- _Task item_
Pull every line with "commands" from the data.

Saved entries
-- Opening Marker --

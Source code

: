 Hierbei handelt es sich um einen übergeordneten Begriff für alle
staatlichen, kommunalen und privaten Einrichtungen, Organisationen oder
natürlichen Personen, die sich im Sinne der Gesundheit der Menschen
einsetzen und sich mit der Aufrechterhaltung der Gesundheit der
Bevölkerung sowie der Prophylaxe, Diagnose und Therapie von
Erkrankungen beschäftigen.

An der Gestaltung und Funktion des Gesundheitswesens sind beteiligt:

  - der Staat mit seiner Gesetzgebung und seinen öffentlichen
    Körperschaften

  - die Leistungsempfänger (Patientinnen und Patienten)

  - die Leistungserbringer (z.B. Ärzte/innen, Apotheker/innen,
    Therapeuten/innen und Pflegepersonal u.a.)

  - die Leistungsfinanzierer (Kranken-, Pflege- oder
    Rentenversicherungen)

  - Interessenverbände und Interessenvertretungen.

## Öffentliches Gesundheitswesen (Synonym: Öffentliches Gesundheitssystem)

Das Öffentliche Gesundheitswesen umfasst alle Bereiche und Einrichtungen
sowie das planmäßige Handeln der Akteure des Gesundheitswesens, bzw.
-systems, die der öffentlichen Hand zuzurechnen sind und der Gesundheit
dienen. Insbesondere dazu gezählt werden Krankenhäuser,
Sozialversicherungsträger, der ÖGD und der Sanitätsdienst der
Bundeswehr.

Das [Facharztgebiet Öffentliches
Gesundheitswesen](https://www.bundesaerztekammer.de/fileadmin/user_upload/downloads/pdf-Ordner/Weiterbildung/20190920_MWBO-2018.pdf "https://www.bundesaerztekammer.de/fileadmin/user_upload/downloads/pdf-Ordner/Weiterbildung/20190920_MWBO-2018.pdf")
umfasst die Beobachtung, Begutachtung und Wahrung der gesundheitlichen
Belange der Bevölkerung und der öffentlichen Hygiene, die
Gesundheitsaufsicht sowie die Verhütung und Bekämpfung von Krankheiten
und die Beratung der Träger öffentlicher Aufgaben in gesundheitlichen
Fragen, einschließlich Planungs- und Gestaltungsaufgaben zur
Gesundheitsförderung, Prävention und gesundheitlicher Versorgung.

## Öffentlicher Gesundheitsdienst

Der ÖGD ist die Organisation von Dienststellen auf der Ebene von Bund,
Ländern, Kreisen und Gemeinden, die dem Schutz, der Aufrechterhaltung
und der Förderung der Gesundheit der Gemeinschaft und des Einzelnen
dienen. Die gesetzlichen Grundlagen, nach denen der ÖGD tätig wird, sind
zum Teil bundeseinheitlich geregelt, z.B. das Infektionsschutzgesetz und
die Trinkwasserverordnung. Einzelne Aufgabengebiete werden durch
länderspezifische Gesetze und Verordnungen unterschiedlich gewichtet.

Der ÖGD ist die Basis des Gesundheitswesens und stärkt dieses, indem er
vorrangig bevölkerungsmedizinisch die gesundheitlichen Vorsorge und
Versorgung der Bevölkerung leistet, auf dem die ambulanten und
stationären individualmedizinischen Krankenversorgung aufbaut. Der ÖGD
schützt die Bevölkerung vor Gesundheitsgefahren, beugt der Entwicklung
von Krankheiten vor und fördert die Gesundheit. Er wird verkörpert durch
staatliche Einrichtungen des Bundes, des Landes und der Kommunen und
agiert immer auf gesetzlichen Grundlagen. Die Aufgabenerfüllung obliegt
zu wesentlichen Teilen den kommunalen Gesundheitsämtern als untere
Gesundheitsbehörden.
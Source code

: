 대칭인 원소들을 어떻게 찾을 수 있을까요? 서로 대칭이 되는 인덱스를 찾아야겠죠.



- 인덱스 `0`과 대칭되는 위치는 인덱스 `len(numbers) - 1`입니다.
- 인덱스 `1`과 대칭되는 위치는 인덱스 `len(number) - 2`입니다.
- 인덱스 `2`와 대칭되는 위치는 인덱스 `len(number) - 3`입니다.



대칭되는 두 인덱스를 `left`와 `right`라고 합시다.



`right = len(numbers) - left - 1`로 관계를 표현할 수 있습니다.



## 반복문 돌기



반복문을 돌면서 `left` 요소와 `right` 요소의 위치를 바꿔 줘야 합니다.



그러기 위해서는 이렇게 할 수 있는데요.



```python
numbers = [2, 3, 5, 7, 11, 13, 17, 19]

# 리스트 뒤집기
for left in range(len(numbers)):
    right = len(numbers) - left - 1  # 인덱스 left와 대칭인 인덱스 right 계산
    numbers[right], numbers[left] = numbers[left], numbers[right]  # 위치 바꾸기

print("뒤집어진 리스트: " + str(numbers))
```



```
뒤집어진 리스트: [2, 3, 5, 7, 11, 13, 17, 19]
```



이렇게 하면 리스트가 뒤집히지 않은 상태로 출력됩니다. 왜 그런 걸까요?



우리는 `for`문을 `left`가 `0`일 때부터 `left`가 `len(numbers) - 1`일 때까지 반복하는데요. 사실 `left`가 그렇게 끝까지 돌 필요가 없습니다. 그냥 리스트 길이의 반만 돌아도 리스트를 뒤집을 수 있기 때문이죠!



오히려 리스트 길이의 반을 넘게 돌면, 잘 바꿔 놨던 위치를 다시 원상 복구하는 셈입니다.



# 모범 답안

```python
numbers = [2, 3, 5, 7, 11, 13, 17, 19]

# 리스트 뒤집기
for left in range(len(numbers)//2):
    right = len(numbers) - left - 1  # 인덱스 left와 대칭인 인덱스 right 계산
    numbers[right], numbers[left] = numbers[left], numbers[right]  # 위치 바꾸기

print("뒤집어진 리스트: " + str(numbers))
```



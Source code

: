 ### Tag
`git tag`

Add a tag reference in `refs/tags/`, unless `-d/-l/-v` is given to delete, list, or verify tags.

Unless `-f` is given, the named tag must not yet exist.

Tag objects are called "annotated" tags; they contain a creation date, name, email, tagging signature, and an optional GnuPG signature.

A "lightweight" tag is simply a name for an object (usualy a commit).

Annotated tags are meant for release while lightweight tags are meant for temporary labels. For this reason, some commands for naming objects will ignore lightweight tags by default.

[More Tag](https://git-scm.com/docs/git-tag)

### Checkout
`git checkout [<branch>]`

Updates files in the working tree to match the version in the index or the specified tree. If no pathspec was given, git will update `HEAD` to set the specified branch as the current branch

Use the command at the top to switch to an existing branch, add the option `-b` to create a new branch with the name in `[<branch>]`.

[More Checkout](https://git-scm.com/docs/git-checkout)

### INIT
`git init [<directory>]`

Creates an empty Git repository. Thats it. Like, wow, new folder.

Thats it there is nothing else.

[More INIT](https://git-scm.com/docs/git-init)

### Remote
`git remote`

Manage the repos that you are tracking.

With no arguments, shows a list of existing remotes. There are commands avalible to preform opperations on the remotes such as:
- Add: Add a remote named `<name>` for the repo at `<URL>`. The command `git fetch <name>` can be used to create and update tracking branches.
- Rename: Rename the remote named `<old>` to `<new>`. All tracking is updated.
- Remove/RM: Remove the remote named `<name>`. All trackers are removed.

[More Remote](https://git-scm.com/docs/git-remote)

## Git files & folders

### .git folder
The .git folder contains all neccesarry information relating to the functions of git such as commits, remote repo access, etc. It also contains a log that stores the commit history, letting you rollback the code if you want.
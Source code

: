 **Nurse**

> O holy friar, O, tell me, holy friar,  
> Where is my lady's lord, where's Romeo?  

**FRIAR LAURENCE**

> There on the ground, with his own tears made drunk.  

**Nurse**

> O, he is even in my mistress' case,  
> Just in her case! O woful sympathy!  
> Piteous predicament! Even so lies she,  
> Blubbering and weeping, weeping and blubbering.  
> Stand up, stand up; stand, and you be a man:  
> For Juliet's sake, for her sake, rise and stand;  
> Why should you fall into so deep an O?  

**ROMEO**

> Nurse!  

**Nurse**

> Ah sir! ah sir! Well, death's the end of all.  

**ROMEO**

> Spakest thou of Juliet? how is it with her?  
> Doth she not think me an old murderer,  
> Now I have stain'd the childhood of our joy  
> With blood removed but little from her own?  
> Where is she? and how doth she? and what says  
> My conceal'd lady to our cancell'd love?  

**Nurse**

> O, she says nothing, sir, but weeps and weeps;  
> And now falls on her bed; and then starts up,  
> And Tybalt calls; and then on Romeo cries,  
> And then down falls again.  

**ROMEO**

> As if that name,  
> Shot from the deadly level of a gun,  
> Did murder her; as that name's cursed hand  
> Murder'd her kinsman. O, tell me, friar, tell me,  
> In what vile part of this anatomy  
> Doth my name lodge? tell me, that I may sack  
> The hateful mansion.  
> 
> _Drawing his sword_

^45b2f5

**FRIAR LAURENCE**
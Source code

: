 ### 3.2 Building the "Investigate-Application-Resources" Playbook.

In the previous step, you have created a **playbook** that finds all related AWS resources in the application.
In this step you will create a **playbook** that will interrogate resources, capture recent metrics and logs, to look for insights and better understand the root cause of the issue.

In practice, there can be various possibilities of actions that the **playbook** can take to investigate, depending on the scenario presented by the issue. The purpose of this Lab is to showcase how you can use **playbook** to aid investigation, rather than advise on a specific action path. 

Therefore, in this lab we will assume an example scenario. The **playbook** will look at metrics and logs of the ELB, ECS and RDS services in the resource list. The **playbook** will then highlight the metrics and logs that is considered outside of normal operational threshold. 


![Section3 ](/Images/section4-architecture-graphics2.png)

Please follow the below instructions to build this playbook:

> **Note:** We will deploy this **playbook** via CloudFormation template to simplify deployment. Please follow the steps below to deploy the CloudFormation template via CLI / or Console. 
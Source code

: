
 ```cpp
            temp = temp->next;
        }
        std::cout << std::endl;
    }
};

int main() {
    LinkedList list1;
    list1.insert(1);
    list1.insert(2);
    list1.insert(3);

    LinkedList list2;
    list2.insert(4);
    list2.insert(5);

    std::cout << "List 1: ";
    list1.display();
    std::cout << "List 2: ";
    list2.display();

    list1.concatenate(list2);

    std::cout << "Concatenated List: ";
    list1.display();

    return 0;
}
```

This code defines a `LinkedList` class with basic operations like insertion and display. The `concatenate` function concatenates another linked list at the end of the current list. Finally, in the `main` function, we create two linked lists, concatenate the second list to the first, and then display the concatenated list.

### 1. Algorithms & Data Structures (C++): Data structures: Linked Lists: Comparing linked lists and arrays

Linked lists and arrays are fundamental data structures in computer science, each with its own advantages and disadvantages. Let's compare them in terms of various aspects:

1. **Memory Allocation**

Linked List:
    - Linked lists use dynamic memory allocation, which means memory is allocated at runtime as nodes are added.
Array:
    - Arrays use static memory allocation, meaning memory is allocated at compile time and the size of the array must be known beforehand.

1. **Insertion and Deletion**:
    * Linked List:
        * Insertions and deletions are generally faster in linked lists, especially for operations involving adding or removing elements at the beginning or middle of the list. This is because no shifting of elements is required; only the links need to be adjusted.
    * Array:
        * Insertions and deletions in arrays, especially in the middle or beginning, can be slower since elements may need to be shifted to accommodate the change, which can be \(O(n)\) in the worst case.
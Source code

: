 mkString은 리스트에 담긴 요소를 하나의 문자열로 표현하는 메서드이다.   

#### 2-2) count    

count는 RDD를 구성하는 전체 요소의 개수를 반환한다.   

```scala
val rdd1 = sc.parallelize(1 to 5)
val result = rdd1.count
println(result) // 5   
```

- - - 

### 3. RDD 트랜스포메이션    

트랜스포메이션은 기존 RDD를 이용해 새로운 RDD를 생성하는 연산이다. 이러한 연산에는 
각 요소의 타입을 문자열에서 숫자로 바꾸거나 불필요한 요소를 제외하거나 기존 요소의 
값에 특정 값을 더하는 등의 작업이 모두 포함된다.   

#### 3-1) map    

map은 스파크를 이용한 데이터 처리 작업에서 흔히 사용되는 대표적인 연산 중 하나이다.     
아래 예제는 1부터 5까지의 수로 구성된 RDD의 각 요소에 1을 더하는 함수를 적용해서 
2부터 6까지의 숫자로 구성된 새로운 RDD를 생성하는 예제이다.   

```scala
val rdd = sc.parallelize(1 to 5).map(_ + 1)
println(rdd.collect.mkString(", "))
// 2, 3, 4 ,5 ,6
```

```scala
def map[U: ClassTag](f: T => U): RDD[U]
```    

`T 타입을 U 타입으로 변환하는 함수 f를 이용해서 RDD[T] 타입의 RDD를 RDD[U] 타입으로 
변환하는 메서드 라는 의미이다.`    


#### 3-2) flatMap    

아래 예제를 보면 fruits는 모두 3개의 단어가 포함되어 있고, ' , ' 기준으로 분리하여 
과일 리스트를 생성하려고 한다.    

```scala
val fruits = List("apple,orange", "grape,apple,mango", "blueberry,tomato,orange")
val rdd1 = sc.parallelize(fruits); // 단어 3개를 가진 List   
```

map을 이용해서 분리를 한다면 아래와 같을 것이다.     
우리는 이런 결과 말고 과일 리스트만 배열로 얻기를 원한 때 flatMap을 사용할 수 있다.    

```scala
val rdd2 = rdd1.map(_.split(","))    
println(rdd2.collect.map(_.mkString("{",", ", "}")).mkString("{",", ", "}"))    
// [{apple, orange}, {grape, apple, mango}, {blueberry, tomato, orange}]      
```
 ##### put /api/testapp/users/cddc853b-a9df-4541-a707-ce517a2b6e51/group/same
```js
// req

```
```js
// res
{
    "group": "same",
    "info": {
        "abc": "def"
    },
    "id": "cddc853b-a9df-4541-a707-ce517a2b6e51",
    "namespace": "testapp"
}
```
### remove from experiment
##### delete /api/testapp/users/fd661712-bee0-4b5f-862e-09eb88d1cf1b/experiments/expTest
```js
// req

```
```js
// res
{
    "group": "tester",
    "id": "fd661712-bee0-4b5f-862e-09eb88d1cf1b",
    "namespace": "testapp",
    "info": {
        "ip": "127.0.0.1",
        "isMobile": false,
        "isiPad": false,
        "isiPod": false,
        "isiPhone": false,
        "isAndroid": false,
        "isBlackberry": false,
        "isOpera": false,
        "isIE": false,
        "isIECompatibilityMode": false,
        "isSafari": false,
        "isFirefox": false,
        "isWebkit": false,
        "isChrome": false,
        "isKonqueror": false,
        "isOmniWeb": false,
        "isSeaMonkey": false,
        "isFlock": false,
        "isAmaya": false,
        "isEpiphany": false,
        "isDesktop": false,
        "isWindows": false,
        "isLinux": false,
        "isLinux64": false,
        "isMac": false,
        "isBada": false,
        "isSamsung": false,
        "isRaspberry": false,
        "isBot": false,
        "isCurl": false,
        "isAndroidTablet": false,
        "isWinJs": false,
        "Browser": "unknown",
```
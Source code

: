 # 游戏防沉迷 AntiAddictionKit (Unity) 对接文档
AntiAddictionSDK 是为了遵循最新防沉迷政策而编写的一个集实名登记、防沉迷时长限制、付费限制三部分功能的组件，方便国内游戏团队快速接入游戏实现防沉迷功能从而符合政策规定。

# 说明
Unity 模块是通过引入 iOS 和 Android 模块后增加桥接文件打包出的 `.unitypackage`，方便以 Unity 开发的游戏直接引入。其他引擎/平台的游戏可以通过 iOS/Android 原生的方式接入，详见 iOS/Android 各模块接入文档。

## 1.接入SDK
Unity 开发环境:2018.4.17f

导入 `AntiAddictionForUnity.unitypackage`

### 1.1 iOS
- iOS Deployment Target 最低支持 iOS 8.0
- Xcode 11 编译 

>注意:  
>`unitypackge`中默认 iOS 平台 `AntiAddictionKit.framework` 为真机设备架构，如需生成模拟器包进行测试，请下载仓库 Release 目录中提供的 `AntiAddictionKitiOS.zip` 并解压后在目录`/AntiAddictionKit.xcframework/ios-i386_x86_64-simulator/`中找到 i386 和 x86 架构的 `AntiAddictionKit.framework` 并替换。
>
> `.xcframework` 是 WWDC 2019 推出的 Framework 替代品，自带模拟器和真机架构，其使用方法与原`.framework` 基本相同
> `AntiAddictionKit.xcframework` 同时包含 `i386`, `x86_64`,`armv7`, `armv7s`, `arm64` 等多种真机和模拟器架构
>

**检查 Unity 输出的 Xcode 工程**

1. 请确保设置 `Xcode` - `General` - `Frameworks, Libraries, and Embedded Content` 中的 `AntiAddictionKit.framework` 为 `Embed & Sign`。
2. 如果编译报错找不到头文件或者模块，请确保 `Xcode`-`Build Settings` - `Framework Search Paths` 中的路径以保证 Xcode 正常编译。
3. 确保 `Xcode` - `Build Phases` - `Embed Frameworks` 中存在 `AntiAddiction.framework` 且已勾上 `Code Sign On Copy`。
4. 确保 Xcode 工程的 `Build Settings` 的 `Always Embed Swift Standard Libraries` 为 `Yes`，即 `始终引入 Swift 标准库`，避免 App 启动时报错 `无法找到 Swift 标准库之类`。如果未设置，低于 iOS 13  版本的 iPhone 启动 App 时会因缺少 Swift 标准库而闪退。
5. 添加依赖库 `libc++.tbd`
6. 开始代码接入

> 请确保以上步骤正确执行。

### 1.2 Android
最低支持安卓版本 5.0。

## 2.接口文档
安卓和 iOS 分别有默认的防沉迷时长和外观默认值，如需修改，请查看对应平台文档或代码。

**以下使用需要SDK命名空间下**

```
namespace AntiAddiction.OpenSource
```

-- Closing Marker --

- _Exercise answer_
Annotated tags are meant for release while lightweight tags are meant for temporary labels. For this reason, some commands for naming objects will ignore lightweight tags by default.
With no arguments, shows a list of existing remotes. There are commands avalible to preform opperations on the remotes such as:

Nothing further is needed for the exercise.